Spatio-Temporal Attention Graph Neural Network for Remaining Useful Life Prediction
Zhixin Huang, Yujiang He, Bernhard Sick
TL;DR
The paper tackles RUL prediction in complex industrial systems by integrating spatial and temporal features through a cascade STAGNN that combines a GNN for spatial relations and a TCN for temporal dynamics, augmented with multi-head spatio-temporal attention. It also investigates data preprocessing via unified versus clustering normalization based on operating conditions, showing that clustering normalization improves performance in multi-condition settings while STAGNN achieves state-of-the-art results even without clustering. Empirical evaluation on the C-MAPSS dataset demonstrates strong predictive accuracy and enhanced explainability through attention visualizations and feature representations. These contributions advance accurate, interpretable RUL prognostics and highlight normalization as a key factor when operating conditions vary in real-world deployments.
Abstract
Remaining useful life prediction plays a crucial role in the health management of industrial systems. Given the increasing complexity of systems, data-driven predictive models have attracted significant research interest. Upon reviewing the existing literature, it appears that many studies either do not fully integrate both spatial and temporal features or employ only a single attention mechanism.
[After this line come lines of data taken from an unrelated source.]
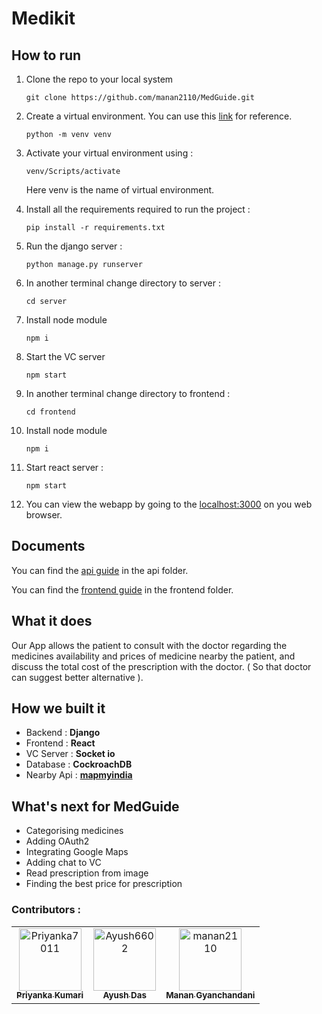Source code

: # Medikit
## How to run 
1. Clone the repo to your local system

    ```git clone https://github.com/manan2110/MedGuide.git ```
2. Create a virtual environment. You can use this [link](https://docs.python.org/3/library/venv.html) for reference.

    ``` python -m venv venv ```
3. Activate your virtual environment using : 
    
    ```venv/Scripts/activate``` 
    
    Here venv is the name of virtual environment.

4. Install all the requirements required to run the project : 
    
    ```pip install -r requirements.txt```

5. Run the django server : 
    
    ```python manage.py runserver```

6. In another terminal change directory to server :

    ``` cd server ``` 
7. Install node module

    ```npm i```
8. Start the VC server

    ```npm start ```

6. In another terminal change directory to frontend :

    ``` cd frontend ``` 
7. Install node module

    ```npm i```
8. Start react server :
 
    ```npm start```
9. You can view the webapp by going to the [localhost:3000](http://127.0.0.1:3000/) on you web browser.

## Documents 
You can find the [api guide](https://github.com/Priyanka7011/medHacks-medikit/blob/main/api/README.md) in the api folder.

You can find the [frontend guide](https://github.com/Priyanka7011/medHacks-medikit/blob/main/frontend/README.md) in the frontend folder.

## What it does
Our App allows the patient  to consult with the doctor regarding the medicines availability and prices of medicine nearby the patient, and discuss the total cost of the prescription with the doctor. ( So that doctor can suggest better alternative ).

## How we built it
- Backend : **Django**
- Frontend : **React**
- VC Server : **Socket io**
- Database : **CockroachDB**
- Nearby Api : [**mapmyindia**](https://www.mapmyindia.com/api/advanced-maps/doc/nearby-api#/)

## What's next for MedGuide
- Categorising medicines
- Adding OAuth2
- Integrating Google Maps
- Adding chat to VC
- Read prescription from image
- Finding the best price for prescription

### Contributors :
<!-- readme: contributors -start -->
<table>
<tr>
    <td align="center">
        <a href="https://github.com/Priyanka7011">
            <img src="https://avatars.githubusercontent.com/u/54627940?v=4" width="100;" alt="Priyanka7011"/>
            <br />
            <sub><b>Priyanka Kumari</b></sub>
        </a>
    </td>
    <td align="center">
        <a href="https://github.com/Ayush6602">
            <img src="https://avatars.githubusercontent.com/u/54628493?v=4" width="100;" alt="Ayush6602"/>
            <br />
            <sub><b>Ayush Das</b></sub>
        </a>
    </td>
    <td align="center">
        <a href="https://github.com/manan2110">
            <img src="https://avatars.githubusercontent.com/u/55996661?v=4" width="100;" alt="manan2110"/>
            <br />
            <sub><b>Manan Gyanchandani</b></sub>
        </a>
    </td></tr>
</table>
<!-- readme: contributors -end -->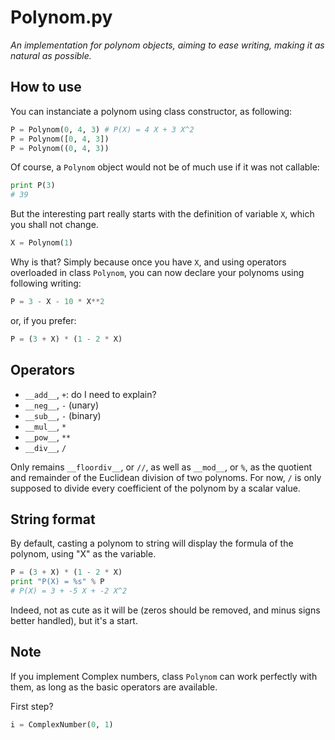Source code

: # Polynom.py

*An implementation for polynom objects, aiming to ease writing, making it as natural as possible.*

## How to use
You can instanciate a polynom using class constructor, as following:
```python
P = Polynom(0, 4, 3) # P(X) = 4 X + 3 X^2
P = Polynom([0, 4, 3])
P = Polynom((0, 4, 3))
```
Of course, a `Polynom` object would not be of much use if it was not callable:
```python
print P(3)
# 39
```
But the interesting part really starts with the definition of variable `X`, which you shall not change.
```python
X = Polynom(1)
```
Why is that? Simply because once you have `X`, and using operators overloaded in class `Polynom`, you can now declare your polynoms using following writing:
```python
P = 3 - X - 10 * X**2
```
or, if you prefer:
```python
P = (3 + X) * (1 - 2 * X)
```

## Operators
- `__add__`, `+`: do I need to explain?
- `__neg__`, `-` (unary)
- `__sub__`, `-` (binary)
- `__mul__`, `*`
- `__pow__`, `**`
- `__div__`, `/`

Only remains `__floordiv__`, or `//`, as well as `__mod__`, or `%`, as the quotient and remainder of the Euclidean division of two polynoms. For now, `/` is only supposed to divide every coefficient of the polynom by a scalar value.

## String format
By default, casting a polynom to string will display the formula of the polynom, using "X" as the variable.
```python
P = (3 + X) * (1 - 2 * X)
print "P(X) = %s" % P
# P(X) = 3 + -5 X + -2 X^2
```
Indeed, not as cute as it will be (zeros should be removed, and minus signs better handled), but it's a start.

## Note
If you implement Complex numbers, class `Polynom` can work perfectly with them, as long as the basic operators are available. 

First step?
```python
i = ComplexNumber(0, 1)
```
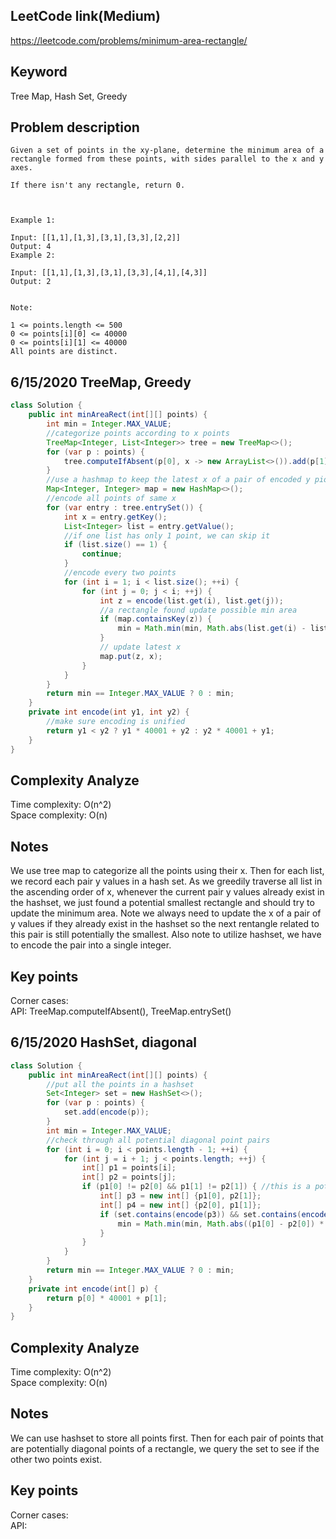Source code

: ## LeetCode link(Medium)
https://leetcode.com/problems/minimum-area-rectangle/

## Keyword
Tree Map, Hash Set, Greedy

## Problem description
```
Given a set of points in the xy-plane, determine the minimum area of a rectangle formed from these points, with sides parallel to the x and y axes.

If there isn't any rectangle, return 0.

 

Example 1:

Input: [[1,1],[1,3],[3,1],[3,3],[2,2]]
Output: 4
Example 2:

Input: [[1,1],[1,3],[3,1],[3,3],[4,1],[4,3]]
Output: 2
 

Note:

1 <= points.length <= 500
0 <= points[i][0] <= 40000
0 <= points[i][1] <= 40000
All points are distinct.
```
## 6/15/2020 TreeMap, Greedy

```java
class Solution {
    public int minAreaRect(int[][] points) {
        int min = Integer.MAX_VALUE;
        //categorize points according to x points
        TreeMap<Integer, List<Integer>> tree = new TreeMap<>();
        for (var p : points) {
            tree.computeIfAbsent(p[0], x -> new ArrayList<>()).add(p[1]);
        }
        //use a hashmap to keep the latest x of a pair of encoded y pionts
        Map<Integer, Integer> map = new HashMap<>();
        //encode all points of same x
        for (var entry : tree.entrySet()) {
            int x = entry.getKey();
            List<Integer> list = entry.getValue();
            //if one list has only 1 point, we can skip it
            if (list.size() == 1) {
                continue;
            }
            //encode every two points
            for (int i = 1; i < list.size(); ++i) {
                for (int j = 0; j < i; ++j) {
                    int z = encode(list.get(i), list.get(j));
                    //a rectangle found update possible min area
                    if (map.containsKey(z)) {
                        min = Math.min(min, Math.abs(list.get(i) - list.get(j)) * (x - map.get(z)));
                    }
                    // update latest x 
                    map.put(z, x);
                }
            }
        }
        return min == Integer.MAX_VALUE ? 0 : min;
    }
    private int encode(int y1, int y2) {
        //make sure encoding is unified
        return y1 < y2 ? y1 * 40001 + y2 : y2 * 40001 + y1;
    }
}
```

## Complexity Analyze
Time complexity: O(n^2)\
Space complexity: O(n)

## Notes
We use tree map to categorize all the points using their x. Then for each list, we record each pair y values in a hash set. As we greedily traverse all list in the ascending order of x, whenever the current pair y values already exist in the hashset, we just found a potential smallest rectangle and should try to update the minimum area. Note we always need to update the x of a pair of y values if they already exist in the hashset so the next rentangle related to this pair is still potentially the smallest. Also note to utilize hashset, we have to encode the pair into a single integer.

## Key points
Corner cases:\
API: TreeMap.computeIfAbsent(), TreeMap.entrySet()

## 6/15/2020 HashSet, diagonal

```java
class Solution {
    public int minAreaRect(int[][] points) {
        //put all the points in a hashset
        Set<Integer> set = new HashSet<>();
        for (var p : points) {
            set.add(encode(p));
        }
        int min = Integer.MAX_VALUE;
        //check through all potential diagonal point pairs
        for (int i = 0; i < points.length - 1; ++i) {
            for (int j = i + 1; j < points.length; ++j) {
                int[] p1 = points[i];
                int[] p2 = points[j];
                if (p1[0] != p2[0] && p1[1] != p2[1]) { //this is a potential pair
                    int[] p3 = new int[] {p1[0], p2[1]};
                    int[] p4 = new int[] {p2[0], p1[1]};
                    if (set.contains(encode(p3)) && set.contains(encode(p4))) {
                        min = Math.min(min, Math.abs((p1[0] - p2[0]) * (p1[1] - p2[1])));
                    }
                }
            }
        }
        return min == Integer.MAX_VALUE ? 0 : min;
    }
    private int encode(int[] p) {
        return p[0] * 40001 + p[1];
    }
}
```

## Complexity Analyze
Time complexity: O(n^2)\
Space complexity: O(n)

## Notes
We can use hashset to store all points first. Then for each pair of points that are potentially diagonal points of a rectangle, we query the set to see if the other two points exist.

## Key points
Corner cases:\
API: 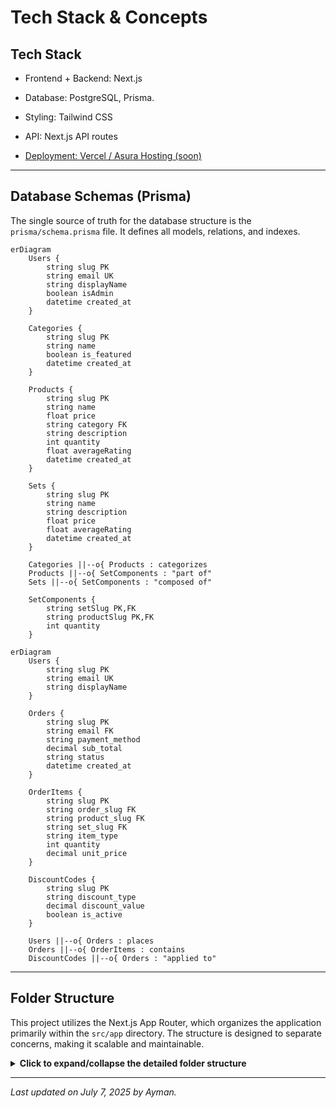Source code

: # Tech Stack & Concepts

## Tech Stack

- Frontend + Backend: Next.js

- Database: PostgreSQL, Prisma.

- Styling: Tailwind CSS

- API: Next.js API routes

- [Deployment: Vercel / Asura Hosting (soon)](/docs/Getting-Started/Deployment)

---

## **Database Schemas (Prisma)**

The single source of truth for the database structure is the `prisma/schema.prisma` file. It defines all models, relations, and indexes.

```mermaid
erDiagram
    Users {
        string slug PK
        string email UK
        string displayName
        boolean isAdmin
        datetime created_at
    }

    Categories {
        string slug PK
        string name
        boolean is_featured
        datetime created_at
    }

    Products {
        string slug PK
        string name
        float price
        string category FK
        string description
        int quantity
        float averageRating
        datetime created_at
    }

    Sets {
        string slug PK
        string name
        string description
        float price
        float averageRating
        datetime created_at
    }

    Categories ||--o{ Products : categorizes
    Products ||--o{ SetComponents : "part of"
    Sets ||--o{ SetComponents : "composed of"

    SetComponents {
        string setSlug PK,FK
        string productSlug PK,FK
        int quantity
    }

```

```mermaid
erDiagram
    Users {
        string slug PK
        string email UK
        string displayName
    }

    Orders {
        string slug PK
        string email FK
        string payment_method
        decimal sub_total
        string status
        datetime created_at
    }

    OrderItems {
        string slug PK
        string order_slug FK
        string product_slug FK
        string set_slug FK
        string item_type
        int quantity
        decimal unit_price
    }

    DiscountCodes {
        string slug PK
        string discount_type
        decimal discount_value
        boolean is_active
    }

    Users ||--o{ Orders : places
    Orders ||--o{ OrderItems : contains
    DiscountCodes ||--o{ Orders : "applied to"

```

---

## **Folder Structure**

This project utilizes the Next.js App Router, which organizes the application primarily within the `src/app` directory. The structure is designed to separate concerns, making it scalable and maintainable.

<details>
<summary><strong>Click to expand/collapse the detailed folder structure</strong></summary>

Here is a comprehensive breakdown of the project's architecture:

- **Root Directory (`/`)**

  - `.env.local`: **(Untracked)** Local environment variables. Contains secrets like database URLs and API keys.
  - `.env.local.example`: An example file for environment variables. New developers should copy this to `.env.local`.
  - `.eslintrc.json`: Configuration for ESLint, our code linter.
  - `.gitignore`: Specifies files and folders to be ignored by Git (e.g., `node_modules`, `.env.local`).
  - `jsconfig.json`: Configures path aliases (e.g., `@/components`) for easier imports.
  - `next.config.mjs`: The main configuration file for Next.js.
  - `package.json`: Lists project dependencies, metadata, and scripts (e.g., `npm run dev`).
  - `postcss.config.mjs`: Configuration for PostCSS, used by Tailwind CSS.
  - `README.md`: This documentation file.

- **`backups/`**: Directory for storing database or application backups. _(Note: This should typically be in `.gitignore` to avoid committing large backup files to the repository)._

- **`prisma/`**: Contains all database-related configurations for the Prisma ORM.

  - `schema.prisma`: The primary schema file defining all database models and relations.
  - `dev.db`: **(Untracked)** A local SQLite database file, likely used for development.

- **`public/`**: Stores static assets that are publicly accessible from the root URL.
- **`uploads/`**: Stores assets of the store's items.

  - `icon.png`: Application icon, likely used as a favicon.

- **`setup-files/`**: Contains utility scripts for project setup or maintenance.

  - `manage-users.js`: A script to create fake accounts for testing and grant/revoke admin privileges from any account.
  - `seed-fake-info.js`: A script to populate the database with dummy data for testing.

- **`src/`**: The main source code for the entire application.
  <!-- - `middleware-out.js`: A build artifact from Next.js middleware compilation. -->

  - **`app/`**: The core of the Next.js application, using the App Router.
    - `layout.js`, `page.js`, `error.js`, `loading.js`, `not-found.js`: Root-level special files that define the main layout, homepage, and global states.
    - **`about/`**: The "About Us" page.
    - **`account/`**: The user's private account section.
      - `orders/`: Displays a user's order history and details for a specific order (`[slug]`).
      - `wishlist/`: The user's product wishlist.
    - **`admin/`**: The protected admin dashboard for managing the store.
      - `components/`: React components used exclusively within the admin dashboard.
        - `forms/`: A well-organized set of forms for creating/editing every data model (Products, Categories, etc.).
      - `hooks/`: Custom React hooks specific to the admin panel.
      - `utils/`: Helper functions for admin-related tasks.
    - **`api/`**: Backend API endpoints (Route Handlers).
      - `auth/`: Handles user authentication (login, signout, session check).
      - `backup/`: API endpoint to trigger a server backup.
      - `uploads/[...path]`: API endpoint to get uploaded files.
      - `cron/`: Endpoints designed to be called by scheduled jobs (e.g., cleanup tasks).
      - `tables/`: A generic, dynamic API for performing CRUD operations on database tables, likely used by the admin panel.
      - `user/`: API routes for user-specific actions like managing wishlists and orders.
    - **`checkout/`**: The order checkout page and flow.
    - **`contact/`**: The "Contact Us" page.
    - **`login/`**: The user login page.
    - **`sets/`**: Pages for displaying product sets/bundles.
    - **`store/`**: The main product browsing pages, including the main store page and individual product detail pages (`[slug]`).
    - **`tos/`**: The "Terms of Service" page.
  - **`actions/`**: Contains Next.js Server Actions, used for server-side form submissions and mutations.
    - `authActions.js`: Server actions related to authentication.
    - `reviews.js`: Server actions related to reviews.
  - **`assets/`**: Static assets like images and fonts that are part of the build process.
  - **`components/`**: Global, reusable React components shared across the application.
    - `account-components/`: Components specific to the user account section.
    - `home-components/`: Components used only on the homepage.
    - `others-components/`: Common, shared components like `Header`, `Footer`, `Spinner`, etc.
    - `store-components/`: Components used in the product browsing and detail pages.
  - **`context/`**: React Context providers for managing global state.
    - `ConfirmModal.js`: A context for a global confirmation dialog.
  - **`helpers/`**: General-purpose utility functions that are not tied to a specific framework feature.
  - **`hooks/`**: Global, reusable React hooks.
  - **`lib/`**: Core library code, services, and backend utilities.
    - `auth.js`, `session.js`: Core authentication logic.
    - `db.js`: Initializes and exports the Prisma client instance.
    - `email.js`: Service for sending emails.
    - `rate-limiter-db.js`: Logic for API rate limiting.
    - `...and more`
  - **`styles/`**: Global stylesheets.
    - `globals.css`: Main stylesheet for Tailwind CSS and other global styles.

</details>

---

_Last updated on July 7, 2025 by Ayman._
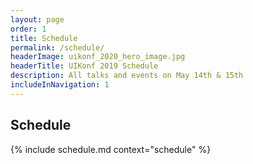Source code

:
 ```yaml
---
layout: page
order: 1
title: Schedule
permalink: /schedule/
headerImage: uikonf_2020_hero_image.jpg
headerTitle: UIKonf 2019 Schedule
description: All talks and events on May 14th & 15th
includeInNavigation: 1
---
```

## Schedule

{% include schedule.md context="schedule" %}
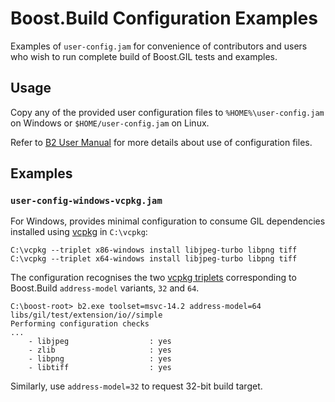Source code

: # Boost.Build Configuration Examples

Examples of `user-config.jam` for convenience of contributors and
users who wish to run complete build of Boost.GIL tests and examples.

## Usage

Copy any of the provided user configuration files to `%HOME%\user-config.jam`
on Windows or `$HOME/user-config.jam` on Linux.

Refer to [B2 User Manual](https://www.bfgroup.xyz/b2/manual/release/index.html)
for more details about use of configuration files.

## Examples

### `user-config-windows-vcpkg.jam`

For Windows, provides minimal configuration to consume GIL dependencies
installed using [vcpkg](https://github.com/Microsoft/vcpkg) in `C:\vcpkg`:

```console
C:\vcpkg --triplet x86-windows install libjpeg-turbo libpng tiff
C:\vcpkg --triplet x64-windows install libjpeg-turbo libpng tiff
```

The configuration recognises the two [vcpkg triplets](https://github.com/microsoft/vcpkg/blob/master/docs/users/triplets.md)
corresponding to Boost.Build `address-model` variants, `32` and `64`.


```console
C:\boost-root> b2.exe toolset=msvc-14.2 address-model=64 libs/gil/test/extension/io//simple
Performing configuration checks
...
    - libjpeg                  : yes
    - zlib                     : yes
    - libpng                   : yes
    - libtiff                  : yes
```

Similarly, use `address-model=32` to request 32-bit build target.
Furthermore, there seems to be inconsistency in the choice of data normalization methods, particularly concerning operating conditions, which might influence predictive performance. To bridge these observations, this study presents the Spatio-Temporal Attention Graph Neural Network. Our model combines graph neural networks and temporal convolutional neural networks for spatial and temporal feature extraction, respectively. The cascade of these extractors, combined with multi-head attention mechanisms for both spatio-temporal dimensions, aims to improve predictive precision and refine model explainability. Comprehensive experiments were conducted on the C-MAPSS dataset to evaluate the impact of unified versus clustering normalization. The findings suggest that our model performs state-of-the-art results using only the unified normalization. Additionally, when dealing with datasets with multiple operating conditions, cluster normalization enhances the performance of our proposed model by up to 27%.